Collaborative Feature-Logits Contrastive Learning for Open-Set Semi-Supervised Object Detection

TL;DR

OSSOD presents a practical challenge where unlabeled data contain both ID and OOD objects, risking misclassification. The paper introduces CFL-Detector, a collaborative framework that jointly optimizes a feature-space contrastive loss and a logits-space uncertainty loss within a two-stage teacher–student training scheme, leveraging a memory pool of embeddings and uncertainty weighting to separate ID from OOD. This approach yields a robust detection system that marks OOD as 'unknown' and preserves ID accuracy, demonstrated across COCO Open-CLS, COCO Open-SUP, and VOC-COCO benchmarks with state-of-the-art results. While effective, the method may incur a slight decrease in ID performance due to the emphasis on OOD separation, indicating potential trade-offs to balance in future work.

Abstract

Current Semi-Supervised Object Detection (SSOD) methods enhance detector performance by leveraging large amounts of unlabeled data, assuming that both labeled and unlabeled data share the same label space. However, in open-set scenarios, the unlabeled dataset contains both in-distribution (ID) classes and out-of-distribution (OOD) classes. Applying semi-supervised detectors in such settings can lead to misclassifying OOD class as ID classes. To alleviate this issue, we propose a simple yet effective method, termed Collaborative Feature-Logits Detector (CFL-Detector). Specifically, we introduce a feature-level clustering method using contrastive loss to clarify vector boundaries in the feature space and highlight class differences.
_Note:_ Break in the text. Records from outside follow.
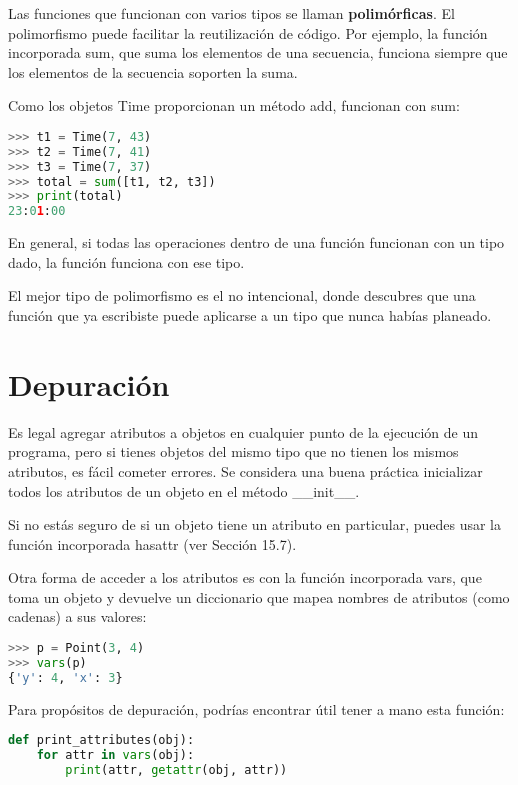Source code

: Las funciones que funcionan con varios tipos se llaman \textbf{polimórficas}. El polimorfismo puede facilitar la reutilización de código. Por ejemplo, la función incorporada sum, que suma los elementos de una secuencia, funciona siempre que los elementos de la secuencia soporten la suma.

Como los objetos Time proporcionan un método add, funcionan con sum:

\begin{lstlisting}[language=Python]
>>> t1 = Time(7, 43)
>>> t2 = Time(7, 41)
>>> t3 = Time(7, 37)
>>> total = sum([t1, t2, t3])
>>> print(total)
23:01:00
\end{lstlisting}

En general, si todas las operaciones dentro de una función funcionan con un tipo dado, la función funciona con ese tipo.

El mejor tipo de polimorfismo es el no intencional, donde descubres que una función que ya escribiste puede aplicarse a un tipo que nunca habías planeado.

\section{Depuración}

Es legal agregar atributos a objetos en cualquier punto de la ejecución de un programa, pero si tienes objetos del mismo tipo que no tienen los mismos atributos, es fácil cometer errores. Se considera una buena práctica inicializar todos los atributos de un objeto en el método \_\_init\_\_.

Si no estás seguro de si un objeto tiene un atributo en particular, puedes usar la función incorporada hasattr (ver Sección 15.7).

Otra forma de acceder a los atributos es con la función incorporada vars, que toma un objeto y devuelve un diccionario que mapea nombres de atributos (como cadenas) a sus valores:

\begin{lstlisting}[language=Python]
>>> p = Point(3, 4)
>>> vars(p)
{'y': 4, 'x': 3}
\end{lstlisting}

Para propósitos de depuración, podrías encontrar útil tener a mano esta función:

\begin{lstlisting}[language=Python]
def print_attributes(obj):
    for attr in vars(obj):
        print(attr, getattr(obj, attr))
\end{lstlisting}

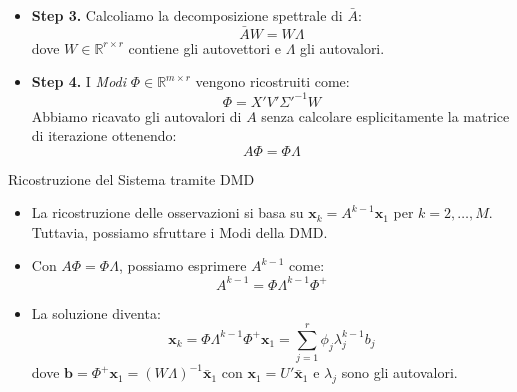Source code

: \documentclass[serif]{beamer}
\newcommand{\R}{\mathbb{R}}
\begin{document}
\begin{frame}
\begin{itemize}
    \item \textbf{Step 3.} Calcoliamo la decomposizione spettrale di \(\bar{A}\): 
    \[
    \bar{A} W = W \Lambda
    \]
    dove \(W \in \R^{r \times r}\) contiene gli autovettori e \(\Lambda\) gli autovalori.

    \item \textbf{Step 4.} I \textit{Modi} \(\Phi \in \R^{m \times r}\) vengono ricostruiti come:
    \[
    \Phi = X' V' \Sigma'^{-1} W
    \]
    Abbiamo ricavato gli autovalori di \(A\) senza calcolare esplicitamente la matrice di iterazione ottenendo:
    \[
    A \Phi = \Phi \Lambda
    \]
\end{itemize}
\end{frame}

\begin{frame}{Ricostruzione del Sistema tramite DMD}
\begin{itemize}
    \item La ricostruzione delle osservazioni si basa su \(\mathbf{x}_k = A^{k-1} \mathbf{x}_1\) per \(k = 2, \dots, M\). Tuttavia, possiamo sfruttare i Modi della DMD. 
    \item Con \(A \Phi = \Phi \Lambda\), possiamo esprimere \(A^{k-1}\) come:
    \[
    A^{k-1} = \Phi \Lambda^{k-1} \Phi^+
    \]
    \item La soluzione diventa:
    \[
    \mathbf{x}_k = \Phi \Lambda^{k-1} \Phi^+ \mathbf{x}_1 = \sum_{j=1}^{r} \phi_j \lambda_j^{k-1} b_j
    \]
    dove \(\mathbf{b} = \Phi^+ \mathbf{x}_1= ({W} {\Lambda})^{-1} \bar{\mathbf{x}}_1 \) con \( \mathbf{x}_1= U' \mathbf{\bar{x}}_1 \) e \(\lambda_j\) sono gli autovalori.
\end{itemize}
\end{frame}
\end{document}
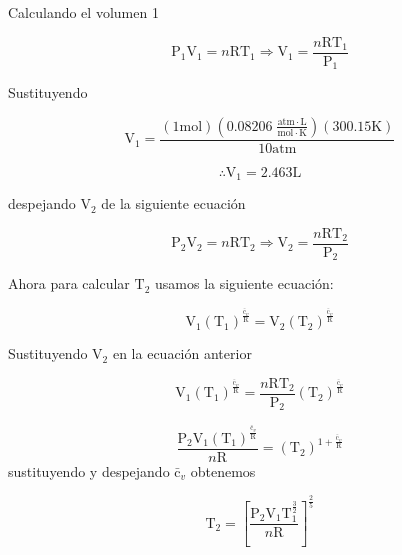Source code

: \documentclass[12pt]{article}
\begin{document}
Calculando el volumen 1

\begin{displaymath}
	\mathrm{P}_1\mathrm{V}_1=n\mathrm{R}\mathrm{T}_1\Rightarrow \mathrm{V}_1=\frac{n\mathrm{R}\mathrm{T}_1}{\mathrm{P}_1}
\end{displaymath}

Sustituyendo

\begin{displaymath}
	\mathrm{V}_1=\frac{\left( 1\mathrm{mol} \right) \left( 0.08206\; \frac{\mathrm{atm}\cdot\mathrm{L}}{\mathrm{mol}\cdot\mathrm{K}} \right)\left( 300.15\mathrm{K} \right)}{10\mathrm{atm}}
\end{displaymath}

\begin{displaymath}
	\therefore\mathrm{V}_1=2.463\mathrm{L}
\end{displaymath}

despejando $\mathrm{V}_2$ de la siguiente ecuación 

\begin{displaymath}
	\mathrm{P}_2\mathrm{V}_2=n\mathrm{R}\mathrm{T}_2\Rightarrow \mathrm{V}_2=\frac{n\mathrm{R}\mathrm{T}_2}{\mathrm{P}_2}
\end{displaymath}

Ahora para calcular $\mathrm{T}_2$ usamos la siguiente ecuación:

\begin{displaymath}
	\mathrm{V}_1(\mathrm{T}_1)^{\frac{\mathrm{\bar{c}}_v}{\mathrm{R}}}= \mathrm{V}_2(\mathrm{T}_2)^{\frac{\mathrm{\bar{c}}_v}{\mathrm{R}}}
\end{displaymath}

Sustituyendo $\mathrm{V}_2$ en la ecuación anterior

\begin{displaymath}
	\mathrm{V}_1(\mathrm{T}_1)^{\frac{\mathrm{\bar{c}}_v}{\mathrm{R}}}=\frac{n\mathrm{R}\mathrm{T}_2}{\mathrm{P}_2}(\mathrm{T}_2)^{\frac{\mathrm{\bar{c}}_v}{\mathrm{R}}}
\end{displaymath}

\begin{displaymath}
	\frac{\mathrm{P}_2\mathrm{V}_1(\mathrm{T}_1)^{\frac{\mathrm{\bar{c}}_v}{\mathrm{R}}}}{n\mathrm{R}}=(\mathrm{T}_2)^{1+\frac{\mathrm{\bar{c}}_v}{\mathrm{R}}}
\end{displaymath}
\newpage
sustituyendo y despejando $\mathrm{\bar{c}}_v$ obtenemos

\begin{displaymath}
	\mathrm{T}_2=\left[ \frac{\mathrm{P}_2\mathrm{V}_1\mathrm{T}_1^{\frac{3}{2}}}{n\mathrm{R}} \right]^{\frac{2}{5}}
\end{displaymath}
\end{document}
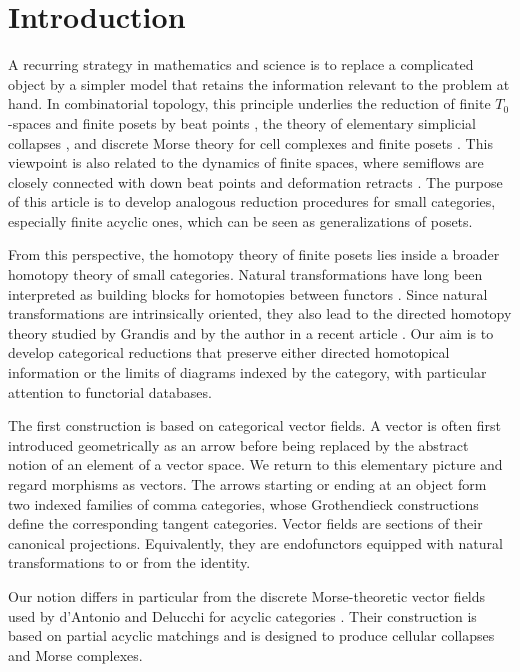 \documentclass[12pt]{amsart}
\theoremstyle{definition}
\theoremstyle{remark}
\numberwithin{figure}{section}%
\begin{document}
\section*{Introduction}
A recurring strategy in mathematics and science is to replace a complicated object by a simpler model that retains the information relevant to the problem at hand. In combinatorial topology, this principle underlies the reduction of finite \(T_0\)-spaces and finite posets by beat points \cite{Stong,MR3024764}, the theory of elementary simplicial collapses \cite{WhiteheadCollapse}, and discrete Morse theory for cell complexes and finite posets \cite{Forman,Scoville,MosqueraPosets}. This viewpoint is also related to the dynamics of finite spaces, where semiflows are closely connected with down beat points and deformation retracts \cite{ChocanoSemiflows,ChocanoFlowsAlexandroff}. The purpose of this article is to develop analogous reduction procedures for small categories, especially finite acyclic ones, which can be seen as generalizations of posets.

From this perspective, the homotopy theory of finite posets lies inside a broader homotopy theory of small categories. Natural transformations have long been interpreted as building blocks for homotopies between functors \cite{LEEHomotopy}. Since natural transformations are intrinsically oriented, they also lead to the directed homotopy theory studied by Grandis \cite{GrandisShape} and by the author in a recent article \cite{DirectedHomotopyDatabases}. Our aim is to develop categorical reductions that preserve either directed homotopical information or the limits of diagrams indexed by the category, with particular attention to functorial databases.

The first construction is based on categorical vector fields. A vector is often first introduced geometrically as an arrow before being replaced by the abstract notion of an element of a vector space. We return to this elementary picture and regard morphisms as vectors. The arrows starting or ending at an object form two indexed families of comma categories, whose Grothendieck constructions define the corresponding tangent categories. Vector fields are sections of their canonical projections. Equivalently, they are endofunctors equipped with natural transformations to or from the
identity.

Our notion differs in particular from the discrete Morse-theoretic vector fields used by d'Antonio and Delucchi for acyclic categories \cite{dAntonioDelucchiToricArrangements}. Their construction is based on partial acyclic matchings and is designed to produce cellular collapses and Morse complexes.
\end{document}
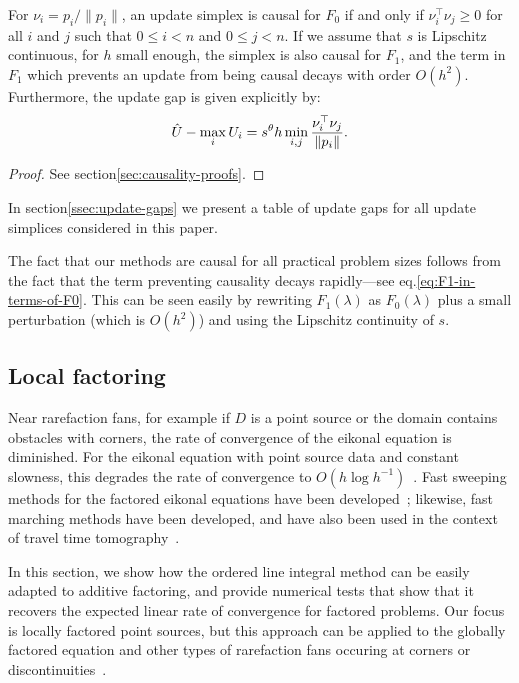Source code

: \documentclass[smallcondensed]{svjour3}
\begin{document}
\begin{theorem}\label{thm:causality}
  For $\nu_i = p_i/\|p_i\|$, an update simplex is causal for $F_0$ if
  and only if $\nu_i^\top \nu_j \geq 0$ for all $i$ and $j$ such that
  $0 \leq i < n$ and $0 \leq j < n$. If we assume that $s$ is
  Lipschitz continuous, for $h$ small enough, the simplex is also
  causal for $F_1$, and the term in $F_1$ which prevents an update
  from being causal decays with order $O(h^2)$. Furthermore, the
  update gap is given explicitly by:
  \begin{equation}
    \hat{U} - \max_i U_i = s^\theta h \min_{i, j} \frac{\nu_i^\top \nu_j}{\left\|p_i\right\|}.
  \end{equation}
\end{theorem}

\begin{proof}
  See section\@ \ref{sec:causality-proofs}.
\end{proof}

In section\@ \ref{ssec:update-gaps} we present a table of update gaps
for all update simplices considered in this paper.

The fact that our methods are causal for all practical problem sizes
follows from the fact that the term preventing causality decays
rapidly---see eq.\@ \ref{eq:F1-in-terms-of-F0}. This can be seen
easily by rewriting $F_1(\lambda)$ as $F_0(\lambda)$ plus a small
perturbation (which is $O(h^2)$) and using the Lipschitz continuity of
$s$.

\subsection{Local factoring}

Near rarefaction fans, for example if $D$ is a point source or the
domain contains obstacles with corners, the rate of convergence of the
eikonal equation is diminished. For the eikonal equation with point
source data and constant slowness, this degrades the rate of
convergence to $O(h \log
h^{-1})$~\cite{qi2018corner,zhao2005fast}. Fast sweeping methods for
the factored eikonal equations have been
developed~\cite{fomel2009fast,luo2012fast}; likewise, fast marching
methods have been developed, and have also been used in the context of
travel time tomography~\cite{qi2018corner,treister2016fast}.

In this section, we show how the ordered line integral method can be
easily adapted to additive factoring, and provide numerical tests that
show that it recovers the expected linear rate of convergence for
factored problems. Our focus is locally factored point sources, but
this approach can be applied to the globally factored equation and
other types of rarefaction fans occuring at corners or
discontinuities~\cite{qi2018corner}.
\end{document}
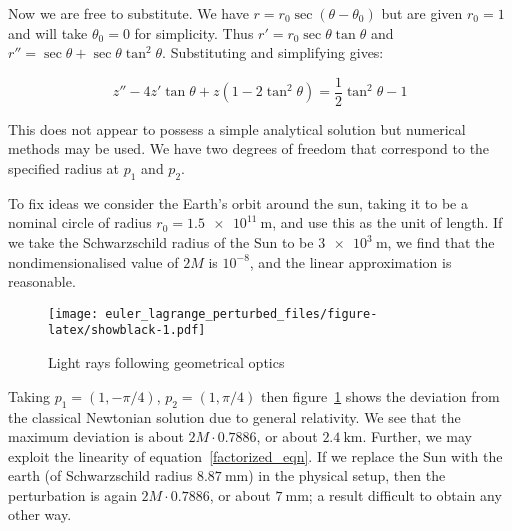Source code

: \documentclass[pdflatex,sn-mathphys-num]{sn-jnl}%
\theoremstyle{thmstyleone}%
\theoremstyle{thmstyletwo}%
\theoremstyle{thmstylethree}%
\begin{document}
Now we are free to substitute.  We have $r=r_0\sec(\theta-\theta_0)$
but are given $r_0=1$ and will take $\theta_0=0$ for simplicity.  Thus
$r'= r_0\sec\theta\tan\theta$ and
$r''=\sec\theta+\sec\theta\tan^2\theta$.  Substituting and simplifying
gives:

\begin{equation}\label{string_ODE}
z'' - 4z'\tan \theta + z(1-2\tan^2\theta) = {\scriptstyle\frac{1}{2}}\tan^2\theta - 1
\end{equation}

This does not appear to possess a simple analytical solution but
numerical methods may be used.  We have two degrees of freedom that
correspond to the specified radius at $p_1$ and $p_2$.

To fix ideas we consider the Earth's orbit around the sun, taking it
to be a nominal circle of radius $r_0 = \qty{1.5e11}{\m}$,
and use this as the unit of length.  If we take the Schwarzschild
radius of the Sun to be $\qty{3e3}{\m}$, we find that the
nondimensionalised value of $2M$ is $10^{-8}$, and the linear
approximation is reasonable.

\begin{figure}[h]
\centering
\texttt{[image: euler\_lagrange\_perturbed\_files/figure-latex/showblack-1.pdf]}
\caption{Light rays following geometrical optics}\label{showblack}
\end{figure}


Taking $p_1=(1,-\pi/4)$, $p_2=(1,\pi/4)$ then figure~\ref{showblack}
shows the deviation from the classical Newtonian solution due to
general relativity.  We see that the maximum deviation is about
$2M\cdot 0.7886$, or about $\qty{2.4}{\km}$.  Further, we may exploit
the linearity of equation~\ref{factorized_eqn}.  If we replace the Sun
with the earth (of Schwarzschild radius $\qty{8.87}{\mm}$) in the
physical setup, then the perturbation is again $2M\cdot 0.7886$, or
about $\qty{7}{\mm}$; a result difficult to obtain any other way.

\end{document}
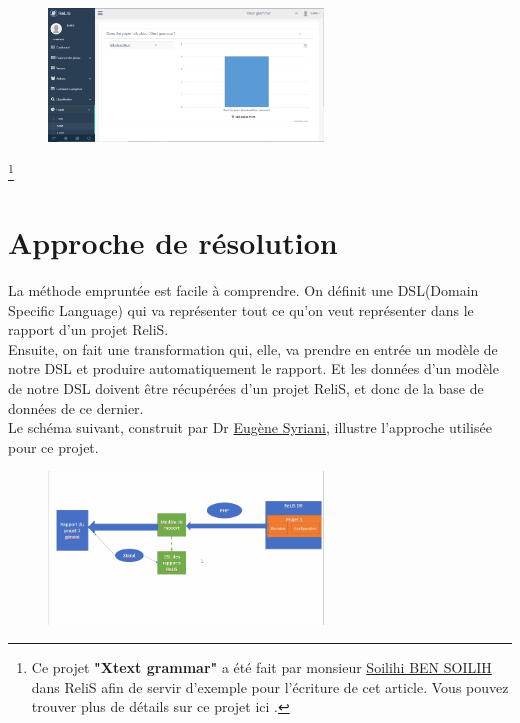 \begin{description}
        \begin{figure}[H]
        \centering
        \includegraphics[width=0.65\textwidth]{resources/images/classification.PNG}
    \end{figure}
\end{description}

\footnote[1]{ Ce projet \textbf{"Xtext grammar"} a été fait par monsieur \href{https://www.bensoilih.com/}{Soilihi BEN SOILIH} dans ReliS afin de servir d'exemple pour l'écriture de cet article. Vous pouvez trouver plus de détails sur ce projet ici 
\cite{soilih}.}

\newpage

\section{Approche de résolution}

La méthode empruntée est facile à comprendre. On définit une DSL(Domain Specific Language) qui va représenter tout ce qu'on veut représenter dans le rapport d'un projet ReliS. \\
Ensuite, on fait une transformation qui, elle, va prendre en entrée un modèle de notre DSL et produire automatiquement le rapport. Et les données d'un modèle de notre DSL doivent être récupérées d'un projet ReliS, et donc de la base de données de ce dernier.\\
Le schéma suivant, construit par Dr \href{http://www-ens.iro.umontreal.ca/~syriani/index.php}{Eugène Syriani}, illustre l'approche utilisée pour ce projet.

\begin{figure}[H]
        \centering
        \includegraphics[width=0.65\textwidth]{resources/images/approach.PNG}
\end{figure}

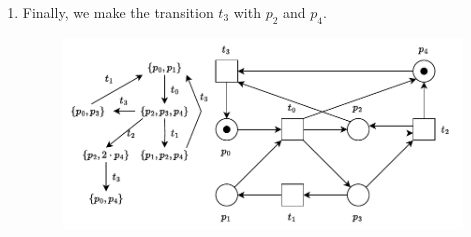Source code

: \begin{enumerate}
\begin{itemize}
\begin{enumerate}
            \item Finally, we make the transition $t_3$ with $p_2$ and $p_4$.
            \begin{figure}[!htp]
                \centering
                \includegraphics[width=\textwidth]{img/reachability-graph-8.pdf}
            \end{figure}
        \end{enumerate}
    \end{itemize}
\end{enumerate}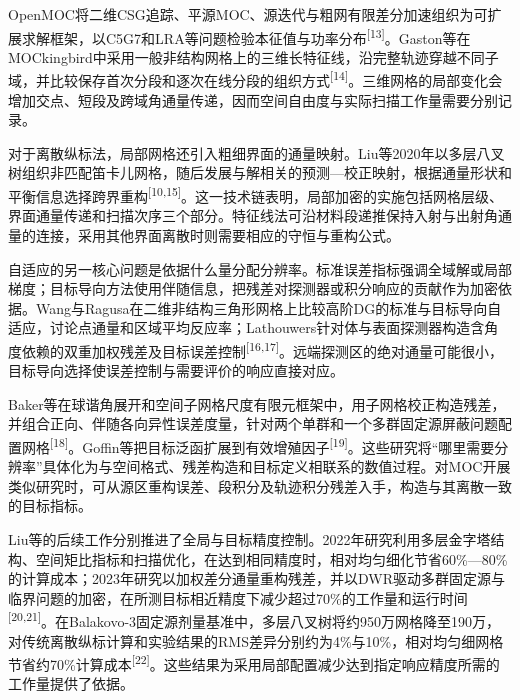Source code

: \documentclass[UTF8, zihao=-4, fontset=none, a4paper]{ctexart}
\newcommand{\upcite}[1]{\textsuperscript{[#1]}}
\begin{document}
OpenMOC将二维CSG追踪、平源MOC、源迭代与粗网有限差分加速组织为可扩展求解框架，以C5G7和LRA等问题检验本征值与功率分布\upcite{13}。Gaston等在MOCkingbird中采用一般非结构网格上的三维长特征线，沿完整轨迹穿越不同子域，并比较保存首次分段和逐次在线分段的组织方式\upcite{14}。三维网格的局部变化会增加交点、短段及跨域角通量传递，因而空间自由度与实际扫描工作量需要分别记录。

对于离散纵标法，局部网格还引入粗细界面的通量映射。Liu等2020年以多层八叉树组织非匹配笛卡儿网格，随后发展与解相关的预测---校正映射，根据通量形状和平衡信息选择跨界重构\upcite{10,15}。这一技术链表明，局部加密的实施包括网格层级、界面通量传递和扫描次序三个部分。特征线法可沿材料段递推保持入射与出射角通量的连接，采用其他界面离散时则需要相应的守恒与重构公式。

自适应的另一核心问题是依据什么量分配分辨率。标准误差指标强调全域解或局部梯度；目标导向方法使用伴随信息，把残差对探测器或积分响应的贡献作为加密依据。Wang与Ragusa在二维非结构三角形网格上比较高阶DG的标准与目标导向自适应，讨论点通量和区域平均反应率；Lathouwers针对体与表面探测器构造含角度依赖的双重加权残差及目标误差控制\upcite{16,17}。远端探测区的绝对通量可能很小，目标导向选择使误差控制与需要评价的响应直接对应。

Baker等在球谐角展开和空间子网格尺度有限元框架中，用子网格校正构造残差，并组合正向、伴随各向异性误差度量，针对两个单群和一个多群固定源屏蔽问题配置网格\upcite{18}。Goffin等把目标泛函扩展到有效增殖因子\upcite{19}。这些研究将“哪里需要分辨率”具体化为与空间格式、残差构造和目标定义相联系的数值过程。对MOC开展类似研究时，可从源区重构误差、段积分及轨迹积分残差入手，构造与其离散一致的目标指标。

Liu等的后续工作分别推进了全局与目标精度控制。2022年研究利用多层金字塔结构、空间矩比指标和扫描优化，在达到相同精度时，相对均匀细化节省60\%---80\%的计算成本；2023年研究以加权差分通量重构残差，并以DWR驱动多群固定源与临界问题的加密，在所测目标相近精度下减少超过70\%的工作量和运行时间\upcite{20,21}。在Balakovo-3固定源剂量基准中，多层八叉树将约950万网格降至190万，对传统离散纵标计算和实验结果的RMS差异分别约为4\%与10\%，相对均匀细网格节省约70\%计算成本\upcite{22}。这些结果为采用局部配置减少达到指定响应精度所需的工作量提供了依据。
\end{document}
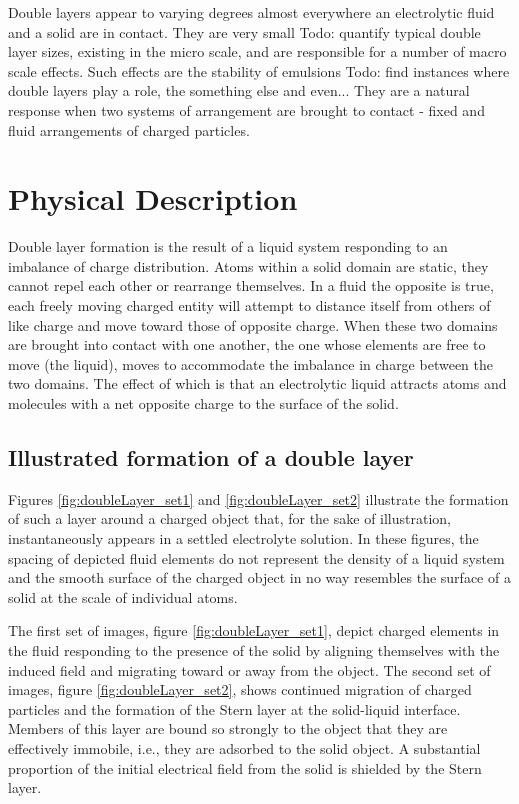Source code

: Double layers appear to varying degrees almost everywhere an electrolytic fluid and a solid are in contact. They are very small {Todo: quantify typical double layer sizes}, existing in the micro scale, and are responsible for a number of macro scale effects. Such effects are the stability of emulsions {Todo: find instances where double layers play a role}, the something else and even... They are a natural response when two systems of arrangement are brought to contact - fixed and fluid arrangements of charged particles.

\section{Physical Description}
    Double layer formation is the result of a liquid system responding to an imbalance of charge distribution. Atoms within a solid domain are static, they cannot repel each other or rearrange themselves. In a fluid the opposite is true, each freely moving charged entity will attempt to distance itself from others of like charge and move toward those of opposite charge. When these two domains are brought into contact with one another, the one whose elements are free to move (the liquid), moves to accommodate the imbalance in charge between the two domains. The effect of which is that an electrolytic liquid attracts atoms and molecules with a net opposite charge to the surface of the solid.

\subsection{Illustrated formation of a double layer}
    Figures \ref{fig:doubleLayer_set1} and \ref{fig:doubleLayer_set2} illustrate the formation of such a layer around a charged object that, for the sake of illustration, instantaneously appears in a settled electrolyte solution. In these figures, the spacing of depicted fluid elements do not represent the density of a liquid system and the smooth surface of the charged object in no way resembles the surface of a solid at the scale of individual atoms.

    The first set of images, figure \ref{fig:doubleLayer_set1}, depict charged elements in the fluid responding to the presence of the solid by aligning themselves with the induced field and migrating toward or away from the object. The second set of images, figure \ref{fig:doubleLayer_set2}, shows continued migration of charged particles and the formation of the Stern layer at the solid-liquid interface. Members of this layer are bound so strongly to the object that they are effectively immobile, i.e., they are adsorbed to the solid object. A substantial proportion of the initial electrical field from the solid is shielded by the Stern layer.

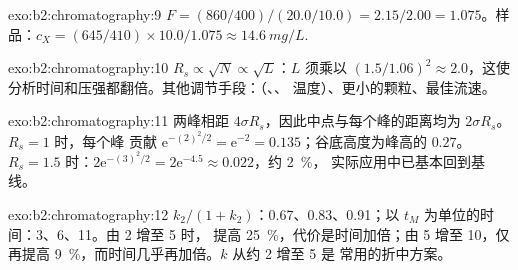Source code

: \begin{solution}{exo:b2:chromatography:9}
$F = (860/400)/(20.0/10.0) = 2.15/2.00 = 1.075$。样品：$c_X = (645/410) \times 10.0/1.075 \approx
\qty{14.6}{mg/L}$.
\end{solution}

\begin{solution}{exo:b2:chromatography:10}
$R_s \propto \sqrt N \propto \sqrt L$：$L$ 须乘以 $(1.5/1.06)^2 \approx 2.0$，这使
分析时间和压强都翻倍。其他调节手段：（、、
温度）、更小的颗粒、最佳流速。
\end{solution}

\begin{solution}{exo:b2:chromatography:11}
两峰相距 $4\sigma R_s$，因此中点与每个峰的距离均为 $2\sigma R_s$。$R_s = 1$ 时，每个峰
贡献 $\mathrm e^{-(2)^2/2} = \mathrm e^{-2} = 0.135$；谷底高度为峰高的 $0.27$。
$R_s = 1.5$ 时：$2\mathrm e^{-(3)^2/2} = 2\mathrm e^{-4.5} \approx 0.022$，约 2~\%，
实际应用中已基本回到基线。
\end{solution}

\begin{solution}{exo:b2:chromatography:12}
$k_2/(1+k_2)$：0.67、0.83、0.91；以 $t_M$ 为单位的时间：3、6、11。由 2 增至 5 时，
提高 25~\%，代价是时间加倍；由 5 增至 10，仅再提高 9~\%，而时间几乎再加倍。$k$ 从约 2 增至 5 是
常用的折中方案。
\end{solution}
Additionally, by optimizing the logits-level uncertainty classification loss, the model enhances its ability to effectively distinguish between ID and OOD classes. Extensive experiments demonstrate that our method achieves state-of-the-art performance compared to existing methods.

Paper Structure

This paper contains 19 sections, 7 equations, 3 figures, 5 tables.

Figures (3)

  • Figure 1: Overview of our CFL-Detector. Training Stage 1: We begin with fully supervised pre-training on labeled data, where the pre-trained model serves as the teacher net. Training Stage 2: The teacher net's parameters are frozen, and the student net is trained on unlabeled data using pseudo-labels from the teacher net. To ensure reliable pseudo-labels, the teacher net is updated with an exponential moving average (EMA) of the student net's parameters. Inference: our CFL-Detector effectively detects both ID classes ("person" and "sheep") and OOD class ("dog"). This is an image that shows an overview of this paper.
  • Figure 2: Details of the feature contrastive loss ($\mathcal{L}_{fc}$) and uncertainty classification loss ($\mathcal{L}_{uc}$). $\mathbf{Left}$: The $\mathcal{L}_{fc}$ is computed over the feature pool, aggregating ID classes while separating OOD class. Thresholds continuously update the feature pool to maintain both diversity and accuracy. $\mathbf{Right}$: The $\mathcal{L}_{uc}$ modifies the cross-entropy calculation to assign higher confidence to the OOD, boosting the classifier’s ability to distinguish OOD.
  • Figure 3: (a) Visualization of pseudo-labels from UT (Top) and Ours (Bottom). Our method reduces OOD interference and enhances bounding box quality. (b) Qualitative Comparisons between UT (Top) and Ours (Bottom). UT misclassifies OOD class as ID with high confidence, whereas our method accurately labels them as "unknown".